§ Task details:
Retype the data exactly, from its first line to the line containing "group stakes made on the same day.", including both, and skip any picture.

**** Entries supplied

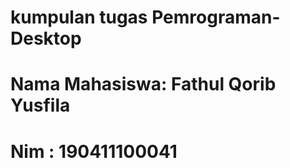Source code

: # kumpulan tugas Pemrograman-Desktop
# Nama Mahasiswa: Fathul Qorib Yusfila
# Nim           : 190411100041
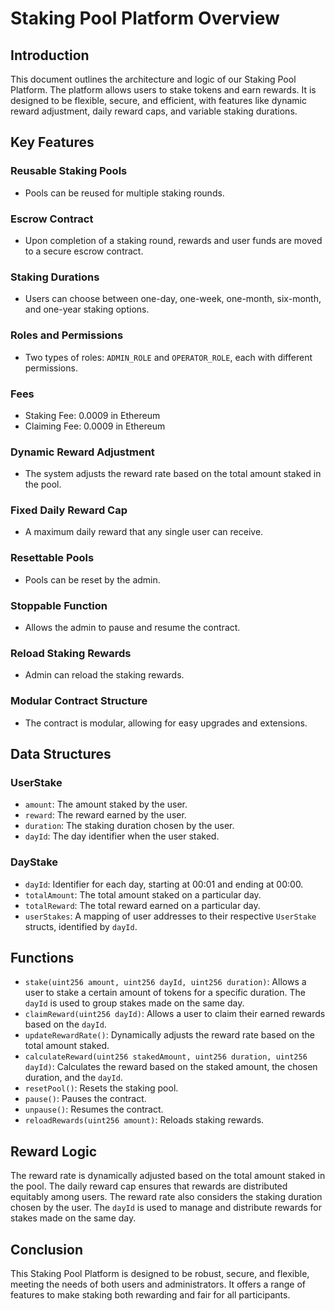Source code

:# Staking Pool Platform Overview

## Introduction

This document outlines the architecture and logic of our Staking Pool Platform. The platform allows users to stake tokens and earn rewards. It is designed to be flexible, secure, and efficient, with features like dynamic reward adjustment, daily reward caps, and variable staking durations.

## Key Features

### Reusable Staking Pools

- Pools can be reused for multiple staking rounds.

### Escrow Contract

- Upon completion of a staking round, rewards and user funds are moved to a secure escrow contract.

### Staking Durations

- Users can choose between one-day, one-week, one-month, six-month, and one-year staking options.

### Roles and Permissions

- Two types of roles: `ADMIN_ROLE` and `OPERATOR_ROLE`, each with different permissions.

### Fees

- Staking Fee: 0.0009 in Ethereum
- Claiming Fee: 0.0009 in Ethereum

### Dynamic Reward Adjustment

- The system adjusts the reward rate based on the total amount staked in the pool.

### Fixed Daily Reward Cap

- A maximum daily reward that any single user can receive.

### Resettable Pools

- Pools can be reset by the admin.

### Stoppable Function

- Allows the admin to pause and resume the contract.

### Reload Staking Rewards

- Admin can reload the staking rewards.

### Modular Contract Structure

- The contract is modular, allowing for easy upgrades and extensions.

## Data Structures

### UserStake

- `amount`: The amount staked by the user.
- `reward`: The reward earned by the user.
- `duration`: The staking duration chosen by the user.
- `dayId`: The day identifier when the user staked.

### DayStake

- `dayId`: Identifier for each day, starting at 00:01 and ending at 00:00.
- `totalAmount`: The total amount staked on a particular day.
- `totalReward`: The total reward earned on a particular day.
- `userStakes`: A mapping of user addresses to their respective `UserStake` structs, identified by `dayId`.

## Functions

- `stake(uint256 amount, uint256 dayId, uint256 duration)`: Allows a user to stake a certain amount of tokens for a specific duration. The `dayId` is used to group stakes made on the same day.
- `claimReward(uint256 dayId)`: Allows a user to claim their earned rewards based on the `dayId`.
- `updateRewardRate()`: Dynamically adjusts the reward rate based on the total amount staked.
- `calculateReward(uint256 stakedAmount, uint256 duration, uint256 dayId)`: Calculates the reward based on the staked amount, the chosen duration, and the `dayId`.
- `resetPool()`: Resets the staking pool.
- `pause()`: Pauses the contract.
- `unpause()`: Resumes the contract.
- `reloadRewards(uint256 amount)`: Reloads staking rewards.

## Reward Logic

The reward rate is dynamically adjusted based on the total amount staked in the pool. The daily reward cap ensures that rewards are distributed equitably among users. The reward rate also considers the staking duration chosen by the user. The `dayId` is used to manage and distribute rewards for stakes made on the same day.

## Conclusion

This Staking Pool Platform is designed to be robust, secure, and flexible, meeting the needs of both users and administrators. It offers a range of features to make staking both rewarding and fair for all participants.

********

§ Exercise output:
Source code

: # kumpulan tugas Pemrograman-Desktop
# Nama Mahasiswa: Fathul Qorib Yusfila
# Nim           : 190411100041
Source code

:# Staking Pool Platform Overview

## Introduction

This document outlines the architecture and logic of our Staking Pool Platform. The platform allows users to stake tokens and earn rewards. It is designed to be flexible, secure, and efficient, with features like dynamic reward adjustment, daily reward caps, and variable staking durations.

## Key Features

### Reusable Staking Pools

- Pools can be reused for multiple staking rounds.

### Escrow Contract

- Upon completion of a staking round, rewards and user funds are moved to a secure escrow contract.

### Staking Durations

- Users can choose between one-day, one-week, one-month, six-month, and one-year staking options.

### Roles and Permissions

- Two types of roles: `ADMIN_ROLE` and `OPERATOR_ROLE`, each with different permissions.

### Fees

- Staking Fee: 0.0009 in Ethereum
- Claiming Fee: 0.0009 in Ethereum

### Dynamic Reward Adjustment

- The system adjusts the reward rate based on the total amount staked in the pool.

### Fixed Daily Reward Cap

- A maximum daily reward that any single user can receive.

### Resettable Pools

- Pools can be reset by the admin.

### Stoppable Function

- Allows the admin to pause and resume the contract.

### Reload Staking Rewards

- Admin can reload the staking rewards.

### Modular Contract Structure

- The contract is modular, allowing for easy upgrades and extensions.

## Data Structures

### UserStake

- `amount`: The amount staked by the user.
- `reward`: The reward earned by the user.
- `duration`: The staking duration chosen by the user.
- `dayId`: The day identifier when the user staked.

### DayStake

- `dayId`: Identifier for each day, starting at 00:01 and ending at 00:00.
- `totalAmount`: The total amount staked on a particular day.
- `totalReward`: The total reward earned on a particular day.
- `userStakes`: A mapping of user addresses to their respective `UserStake` structs, identified by `dayId`.

## Functions

- `stake(uint256 amount, uint256 dayId, uint256 duration)`: Allows a user to stake a certain amount of tokens for a specific duration. The `dayId` is used to group stakes made on the same day.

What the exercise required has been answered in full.